Australia's Future Fund appoints new CIO

Australia’s Future Fund has promoted Ben Samild to CIO, filling a vacancy created more than a year ago with the departure of Sue Brake.
Samild (pictured) has been serving as deputy CIO for portfolio strategy and then for portfolio construction since 2001. He joined the sovereign wealth fund in 2013 as a director, covering debt and alternatives, and became head of alternatives in 2018. Prior to Future Fund, Samild worked for LUCRF Super.
Brake held the CIO role for less than two years, having arrived at Future Fund in 2019 as deputy CIO. She left for family reasons, prompting CEO Raphael Arnt to assume her duties on an interim basis.
Samild will lead a 90-strong investment team that oversees more than AUD 250bn (USD 164bn) in assets around the world.
“Having spent a significant amount of time leading the research and strategic orientation on the impact of contemporary global challenges to the investment environment, I am very excited to be able to steward the portfolio at this critical juncture,” he said in a statement.

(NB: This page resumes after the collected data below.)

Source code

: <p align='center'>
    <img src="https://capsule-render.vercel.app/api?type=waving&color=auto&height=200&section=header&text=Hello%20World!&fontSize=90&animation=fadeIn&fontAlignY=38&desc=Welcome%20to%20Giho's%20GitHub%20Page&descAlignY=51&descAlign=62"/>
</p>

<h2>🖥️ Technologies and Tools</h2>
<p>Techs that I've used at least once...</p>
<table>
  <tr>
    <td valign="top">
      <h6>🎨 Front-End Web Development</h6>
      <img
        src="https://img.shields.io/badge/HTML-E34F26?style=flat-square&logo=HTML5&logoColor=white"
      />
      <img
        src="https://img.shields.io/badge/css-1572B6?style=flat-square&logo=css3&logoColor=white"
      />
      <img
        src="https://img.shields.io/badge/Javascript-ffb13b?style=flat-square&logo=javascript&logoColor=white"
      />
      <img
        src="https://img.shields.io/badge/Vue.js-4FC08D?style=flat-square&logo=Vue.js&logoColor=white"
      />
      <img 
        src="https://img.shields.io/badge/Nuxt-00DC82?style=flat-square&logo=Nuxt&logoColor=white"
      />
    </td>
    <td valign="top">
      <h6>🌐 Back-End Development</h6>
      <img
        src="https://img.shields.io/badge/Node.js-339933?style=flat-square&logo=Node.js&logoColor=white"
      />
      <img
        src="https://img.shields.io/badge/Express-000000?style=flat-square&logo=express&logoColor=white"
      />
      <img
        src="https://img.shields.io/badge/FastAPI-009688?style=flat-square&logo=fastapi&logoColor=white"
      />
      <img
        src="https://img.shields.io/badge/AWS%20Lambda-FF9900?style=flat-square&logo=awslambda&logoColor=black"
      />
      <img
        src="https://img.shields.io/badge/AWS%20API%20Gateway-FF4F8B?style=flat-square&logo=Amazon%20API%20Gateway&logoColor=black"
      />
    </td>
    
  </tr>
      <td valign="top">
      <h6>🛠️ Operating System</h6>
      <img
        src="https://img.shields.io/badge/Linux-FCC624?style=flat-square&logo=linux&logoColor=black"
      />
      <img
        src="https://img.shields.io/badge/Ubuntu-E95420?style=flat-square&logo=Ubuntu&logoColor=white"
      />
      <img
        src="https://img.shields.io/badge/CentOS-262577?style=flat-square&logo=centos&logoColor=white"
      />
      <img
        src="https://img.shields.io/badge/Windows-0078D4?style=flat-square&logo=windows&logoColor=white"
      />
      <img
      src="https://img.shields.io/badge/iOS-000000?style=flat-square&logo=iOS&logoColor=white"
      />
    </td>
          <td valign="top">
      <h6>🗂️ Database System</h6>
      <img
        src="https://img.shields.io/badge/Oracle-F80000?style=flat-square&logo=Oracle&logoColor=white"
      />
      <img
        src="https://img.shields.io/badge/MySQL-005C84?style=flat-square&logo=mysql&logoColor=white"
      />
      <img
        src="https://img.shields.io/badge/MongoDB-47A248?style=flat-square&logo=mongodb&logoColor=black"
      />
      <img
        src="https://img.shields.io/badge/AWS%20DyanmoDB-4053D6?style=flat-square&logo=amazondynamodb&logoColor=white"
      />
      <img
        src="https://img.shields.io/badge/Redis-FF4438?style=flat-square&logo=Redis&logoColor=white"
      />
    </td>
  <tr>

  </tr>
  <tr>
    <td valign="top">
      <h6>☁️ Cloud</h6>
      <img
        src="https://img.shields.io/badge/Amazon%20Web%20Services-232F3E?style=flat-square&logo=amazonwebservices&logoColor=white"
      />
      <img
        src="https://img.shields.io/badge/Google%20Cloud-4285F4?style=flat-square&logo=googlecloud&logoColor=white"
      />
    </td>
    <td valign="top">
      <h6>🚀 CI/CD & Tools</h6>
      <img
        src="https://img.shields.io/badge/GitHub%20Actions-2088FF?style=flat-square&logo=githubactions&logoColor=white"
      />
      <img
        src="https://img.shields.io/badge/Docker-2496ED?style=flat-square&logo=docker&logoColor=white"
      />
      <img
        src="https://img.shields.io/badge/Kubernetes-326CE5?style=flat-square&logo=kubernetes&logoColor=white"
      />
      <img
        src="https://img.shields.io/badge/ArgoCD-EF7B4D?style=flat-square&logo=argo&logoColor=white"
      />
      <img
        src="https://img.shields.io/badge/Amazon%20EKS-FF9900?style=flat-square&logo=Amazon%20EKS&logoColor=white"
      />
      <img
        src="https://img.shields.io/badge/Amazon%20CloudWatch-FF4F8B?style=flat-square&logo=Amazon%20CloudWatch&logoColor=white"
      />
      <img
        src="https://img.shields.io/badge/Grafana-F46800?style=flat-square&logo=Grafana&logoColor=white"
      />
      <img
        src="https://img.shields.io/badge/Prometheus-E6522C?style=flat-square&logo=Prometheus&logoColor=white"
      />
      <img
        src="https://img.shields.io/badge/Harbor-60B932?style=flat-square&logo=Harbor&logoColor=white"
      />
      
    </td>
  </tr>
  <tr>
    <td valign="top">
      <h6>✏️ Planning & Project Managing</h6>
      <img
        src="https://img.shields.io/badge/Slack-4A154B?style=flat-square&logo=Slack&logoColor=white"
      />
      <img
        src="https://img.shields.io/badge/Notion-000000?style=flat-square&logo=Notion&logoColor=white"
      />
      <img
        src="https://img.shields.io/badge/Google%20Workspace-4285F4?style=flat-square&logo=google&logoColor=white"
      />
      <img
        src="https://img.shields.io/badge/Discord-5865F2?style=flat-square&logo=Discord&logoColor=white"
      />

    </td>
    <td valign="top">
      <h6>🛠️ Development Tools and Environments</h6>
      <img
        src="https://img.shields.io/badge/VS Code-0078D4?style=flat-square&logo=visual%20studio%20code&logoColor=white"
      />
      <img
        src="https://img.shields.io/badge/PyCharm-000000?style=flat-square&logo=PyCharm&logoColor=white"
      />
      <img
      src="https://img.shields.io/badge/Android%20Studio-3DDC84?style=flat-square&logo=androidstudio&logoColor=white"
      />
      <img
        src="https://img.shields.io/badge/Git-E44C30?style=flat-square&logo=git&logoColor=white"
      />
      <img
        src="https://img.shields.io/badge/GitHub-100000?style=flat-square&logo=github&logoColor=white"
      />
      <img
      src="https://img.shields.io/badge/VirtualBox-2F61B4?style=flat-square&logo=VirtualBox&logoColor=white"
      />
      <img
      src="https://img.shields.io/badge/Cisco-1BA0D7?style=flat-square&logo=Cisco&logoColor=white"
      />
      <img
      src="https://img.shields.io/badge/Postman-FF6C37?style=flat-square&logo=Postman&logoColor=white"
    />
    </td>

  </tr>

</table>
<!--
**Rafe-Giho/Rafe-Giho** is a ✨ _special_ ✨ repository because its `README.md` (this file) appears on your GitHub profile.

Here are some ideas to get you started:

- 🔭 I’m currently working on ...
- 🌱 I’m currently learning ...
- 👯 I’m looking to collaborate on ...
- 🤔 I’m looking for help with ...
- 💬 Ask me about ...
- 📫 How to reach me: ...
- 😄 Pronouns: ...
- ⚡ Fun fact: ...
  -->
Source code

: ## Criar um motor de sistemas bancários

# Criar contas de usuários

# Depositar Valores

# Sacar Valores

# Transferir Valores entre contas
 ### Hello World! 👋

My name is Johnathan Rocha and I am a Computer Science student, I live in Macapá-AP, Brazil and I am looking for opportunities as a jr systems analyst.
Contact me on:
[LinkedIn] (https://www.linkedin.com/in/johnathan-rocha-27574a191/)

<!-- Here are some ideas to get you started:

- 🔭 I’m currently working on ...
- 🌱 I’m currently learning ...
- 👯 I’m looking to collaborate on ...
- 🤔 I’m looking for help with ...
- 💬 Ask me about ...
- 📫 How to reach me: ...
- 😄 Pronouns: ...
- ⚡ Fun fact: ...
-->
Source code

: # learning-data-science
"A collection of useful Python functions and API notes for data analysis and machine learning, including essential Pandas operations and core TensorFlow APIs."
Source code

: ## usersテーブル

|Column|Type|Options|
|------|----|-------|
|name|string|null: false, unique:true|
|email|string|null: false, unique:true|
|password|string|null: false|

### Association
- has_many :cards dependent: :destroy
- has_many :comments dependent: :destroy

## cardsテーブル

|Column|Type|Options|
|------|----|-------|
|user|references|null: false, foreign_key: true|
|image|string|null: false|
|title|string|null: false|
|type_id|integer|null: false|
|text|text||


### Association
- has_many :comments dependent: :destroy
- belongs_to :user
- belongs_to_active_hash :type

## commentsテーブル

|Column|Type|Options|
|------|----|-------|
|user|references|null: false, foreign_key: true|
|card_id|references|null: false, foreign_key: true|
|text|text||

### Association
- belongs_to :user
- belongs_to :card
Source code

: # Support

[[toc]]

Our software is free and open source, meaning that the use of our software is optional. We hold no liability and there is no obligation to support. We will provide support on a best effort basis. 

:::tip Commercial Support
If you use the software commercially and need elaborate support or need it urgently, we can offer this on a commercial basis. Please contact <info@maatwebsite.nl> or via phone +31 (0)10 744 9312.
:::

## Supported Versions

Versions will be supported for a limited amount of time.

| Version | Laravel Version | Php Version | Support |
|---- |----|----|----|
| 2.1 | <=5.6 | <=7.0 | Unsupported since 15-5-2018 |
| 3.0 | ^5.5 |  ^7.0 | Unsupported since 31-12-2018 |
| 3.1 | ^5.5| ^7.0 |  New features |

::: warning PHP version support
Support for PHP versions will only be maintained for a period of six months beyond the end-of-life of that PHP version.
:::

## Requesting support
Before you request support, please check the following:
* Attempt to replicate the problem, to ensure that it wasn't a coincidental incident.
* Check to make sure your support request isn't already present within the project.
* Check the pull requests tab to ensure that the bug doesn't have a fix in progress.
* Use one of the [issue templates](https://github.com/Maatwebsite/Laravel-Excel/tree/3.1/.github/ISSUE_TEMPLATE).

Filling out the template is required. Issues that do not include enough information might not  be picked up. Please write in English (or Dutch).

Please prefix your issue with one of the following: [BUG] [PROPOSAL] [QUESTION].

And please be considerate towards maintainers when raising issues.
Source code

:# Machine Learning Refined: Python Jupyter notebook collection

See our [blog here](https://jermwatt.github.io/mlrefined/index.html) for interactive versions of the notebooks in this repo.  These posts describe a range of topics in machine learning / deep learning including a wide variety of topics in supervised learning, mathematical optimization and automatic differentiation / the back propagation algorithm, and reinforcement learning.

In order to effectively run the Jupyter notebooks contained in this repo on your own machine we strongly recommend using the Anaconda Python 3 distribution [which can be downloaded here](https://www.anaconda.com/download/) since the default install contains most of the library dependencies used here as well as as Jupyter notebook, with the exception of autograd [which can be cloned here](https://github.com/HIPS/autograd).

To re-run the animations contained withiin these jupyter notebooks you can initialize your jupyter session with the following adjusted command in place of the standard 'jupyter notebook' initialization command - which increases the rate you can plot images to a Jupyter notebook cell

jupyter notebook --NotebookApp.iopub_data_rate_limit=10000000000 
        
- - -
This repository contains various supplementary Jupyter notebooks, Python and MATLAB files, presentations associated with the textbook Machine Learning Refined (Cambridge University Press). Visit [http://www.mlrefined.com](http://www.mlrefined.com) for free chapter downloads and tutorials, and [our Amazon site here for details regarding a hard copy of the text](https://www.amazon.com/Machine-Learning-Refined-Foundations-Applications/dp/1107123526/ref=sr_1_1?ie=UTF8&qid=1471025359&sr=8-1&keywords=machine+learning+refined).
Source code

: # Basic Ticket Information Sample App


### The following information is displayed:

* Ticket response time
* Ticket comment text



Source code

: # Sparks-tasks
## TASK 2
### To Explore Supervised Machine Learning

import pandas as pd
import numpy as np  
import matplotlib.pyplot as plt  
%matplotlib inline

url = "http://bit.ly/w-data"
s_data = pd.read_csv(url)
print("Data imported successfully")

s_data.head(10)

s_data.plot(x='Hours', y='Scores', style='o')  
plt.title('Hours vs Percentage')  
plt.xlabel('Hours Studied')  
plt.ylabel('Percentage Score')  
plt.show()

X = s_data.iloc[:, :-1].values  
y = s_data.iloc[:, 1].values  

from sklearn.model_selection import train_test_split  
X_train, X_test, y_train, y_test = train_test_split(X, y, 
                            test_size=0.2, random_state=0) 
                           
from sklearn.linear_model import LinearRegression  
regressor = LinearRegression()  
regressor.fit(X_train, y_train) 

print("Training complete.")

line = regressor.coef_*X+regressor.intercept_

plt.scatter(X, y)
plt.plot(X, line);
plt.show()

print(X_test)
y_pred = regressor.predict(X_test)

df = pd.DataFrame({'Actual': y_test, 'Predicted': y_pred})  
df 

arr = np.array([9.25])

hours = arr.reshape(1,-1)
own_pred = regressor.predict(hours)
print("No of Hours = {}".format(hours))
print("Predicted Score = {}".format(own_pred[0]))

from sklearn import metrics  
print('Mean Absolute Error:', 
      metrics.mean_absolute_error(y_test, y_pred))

Hugh Murray, head of overlays at Future Fund, is now acting deputy CIO for portfolio construction. Alicia Gregory remains deputy CIO for private markets. Gregory was also serving as acting head of private equity until April when David Bluff, formerly of The Carlyle Group, took on the role.
Future Fund’s PE exposure amounted to 16.9%, or AUD 33.2bn as of December 2022. The core portfolio was worth AUD 196.1bn, having surpassed AUD 200bn for the first time in 2021. It posted a 3.7% loss for the 2022 calendar year amid rising inflation and volatility in public markets.
In a recent white paper, Future Fund questioned whether traditional portfolio construction is dead, given how investment tailwinds of the past 30 years have turned into headwinds.
It suggested that as the landscape changes, accepted investment models based on correlation and diversification are less sturdy.
Future Fund advocates increasing PE investment in pursuit of alpha, focusing on liquidity and dynamic asset allocation, maintaining a broader currency basket, increasing domestic exposure through infrastructure, and adding more tangible assets as inflation protection.